Personal information
- Date of birth: 8 December 1991 (age 34)
- Place of birth: Kaduna, Nigeria
- Height: 1.96 m (6 ft 5 in)
- Position: Striker

Team information
- Current team: Loto-Popo FC

Youth career
- 2003: Karamone

Senior career*
- Years: Team / Apps / (Gls)
- 2009–2011: Niger Tornadoes / 48 / (21)
- 2012: Tavriya Simferopol / 4 / (0)
- 2012–2013: Kuban Krasnodar / 2 / (0)
- 2013–2014: Gabala / 22 / (1)
- 2014–2015: Saxan Gagauz Yeri / 16 / (1)
- 2015–2016: Lobi Stars / 4 / (0)
- 2017: Shooting Stars / 10 / (2)
- 2017: Gombe United / 14 / (2)
- 2018: Plateau United / 6 / (0)
- 2018–2019: El-Kanemi Warriors / 5 / (0)
- 2019–2020: Kwara United / 11 / (1)
- 2020–: Loto-Popo FC / 0 / (0)

International career
- 2006–2007: Nigeria U-17 / 7 / (3)
- 2008–2009: Nigeria U-20 / 5 / (2)
- 2009: Nigeria U-23 / 2 / (1)

= Abdulwaheed Afolabi =

Nigerian footballer (born 1991)

Abdulwaheed Afolabi (born 8 December 1991) is a Nigerian professional football player who plays for Beninese club Loto-Popo FC. Abdulwaheed has played for Russian Premier League team Kuban Krasnodar and Ukraine Premier League team Tavriya Simferopol.
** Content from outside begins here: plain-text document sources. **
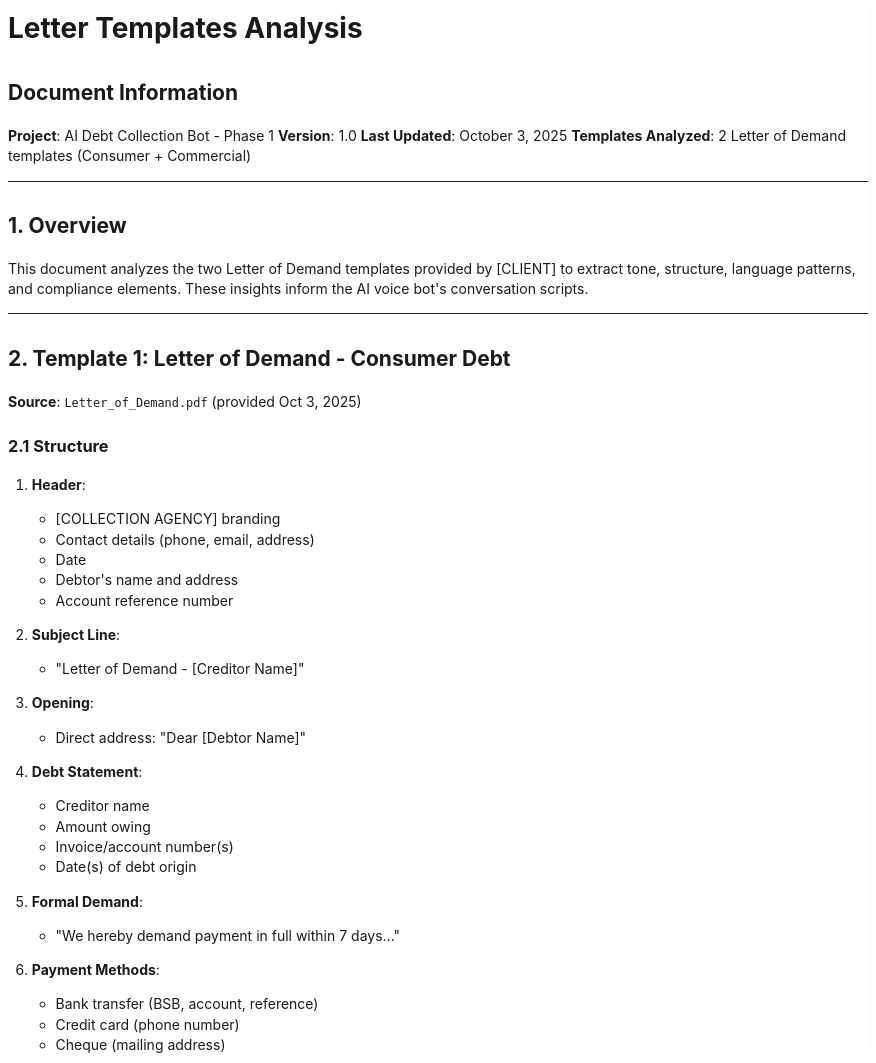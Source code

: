 # Letter Templates Analysis

## Document Information

**Project**: AI Debt Collection Bot - Phase 1
**Version**: 1.0
**Last Updated**: October 3, 2025
**Templates Analyzed**: 2 Letter of Demand templates (Consumer + Commercial)

---

## 1. Overview

This document analyzes the two Letter of Demand templates provided by [CLIENT] to extract tone, structure, language patterns, and compliance elements. These insights inform the AI voice bot's conversation scripts.

---

## 2. Template 1: Letter of Demand - Consumer Debt

**Source**: `Letter_of_Demand.pdf` (provided Oct 3, 2025)

### 2.1 Structure

1. **Header**:
   - [COLLECTION AGENCY] branding
   - Contact details (phone, email, address)
   - Date
   - Debtor's name and address
   - Account reference number

2. **Subject Line**:
   - "Letter of Demand - [Creditor Name]"

3. **Opening**:
   - Direct address: "Dear [Debtor Name]"

4. **Debt Statement**:
   - Creditor name
   - Amount owing
   - Invoice/account number(s)
   - Date(s) of debt origin

5. **Formal Demand**:
   - "We hereby demand payment in full within 7 days..."

6. **Payment Methods**:
   - Bank transfer (BSB, account, reference)
   - Credit card (phone number)
   - Cheque (mailing address)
He has earned 14 caps and scored 3 goals for the Nigeria national youth teams.

==Career==
Afolabi went on trial with Black Leopards of the South African Premier Soccer League in August 2011, but negotiations broke down and he returned to Niger Tornadoes.
In March 2012, Afolabi signed a two-year contract with Ukrainian side Tavriya Simferopol. Afolabi then transferred to Russian Premier League side Kuban Krasnodar in August 2012, signing a four-year contract.
Afolabi made his debut for Kubam on 30 November 2012 in a game against FC Krasnodar.

In May 2017, Afolabi signing for Gombe United.